▶ **Assignment**
Every line of the material that includes the word "used" is to be shown.

▶ **Data supplied**

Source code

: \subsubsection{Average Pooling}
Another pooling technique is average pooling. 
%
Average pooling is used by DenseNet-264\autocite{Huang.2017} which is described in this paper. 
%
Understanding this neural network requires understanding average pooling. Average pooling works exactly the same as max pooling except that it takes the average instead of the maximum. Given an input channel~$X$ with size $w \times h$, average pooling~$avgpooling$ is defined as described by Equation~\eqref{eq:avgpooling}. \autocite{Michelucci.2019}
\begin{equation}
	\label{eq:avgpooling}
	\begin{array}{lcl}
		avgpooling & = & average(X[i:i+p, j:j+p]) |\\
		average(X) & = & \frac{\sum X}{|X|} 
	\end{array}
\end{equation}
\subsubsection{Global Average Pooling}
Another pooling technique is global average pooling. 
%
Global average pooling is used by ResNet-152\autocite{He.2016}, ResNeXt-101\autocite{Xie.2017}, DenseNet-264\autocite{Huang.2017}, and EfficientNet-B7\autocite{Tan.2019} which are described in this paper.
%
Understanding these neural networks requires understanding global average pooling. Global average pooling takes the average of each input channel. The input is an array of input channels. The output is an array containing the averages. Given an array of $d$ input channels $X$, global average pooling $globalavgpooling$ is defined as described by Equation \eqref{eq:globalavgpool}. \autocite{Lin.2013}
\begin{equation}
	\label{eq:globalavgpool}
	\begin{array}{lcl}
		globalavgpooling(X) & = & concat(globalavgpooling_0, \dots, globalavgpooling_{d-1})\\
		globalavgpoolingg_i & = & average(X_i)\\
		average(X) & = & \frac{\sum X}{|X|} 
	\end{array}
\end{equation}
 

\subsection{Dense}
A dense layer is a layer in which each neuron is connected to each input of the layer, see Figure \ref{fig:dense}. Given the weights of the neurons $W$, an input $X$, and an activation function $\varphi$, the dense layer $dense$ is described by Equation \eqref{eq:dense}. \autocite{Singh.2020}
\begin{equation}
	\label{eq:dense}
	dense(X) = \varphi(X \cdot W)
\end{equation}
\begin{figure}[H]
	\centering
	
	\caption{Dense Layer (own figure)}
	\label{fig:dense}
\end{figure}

▶ **Answer box**
Average pooling is used by DenseNet-264\autocite{Huang.2017} which is described in this paper. 
Global average pooling is used by ResNet-152\autocite{He.2016}, ResNeXt-101\autocite{Xie.2017}, DenseNet-264\autocite{Huang.2017}, and EfficientNet-B7\autocite{Tan.2019} which are described in this paper.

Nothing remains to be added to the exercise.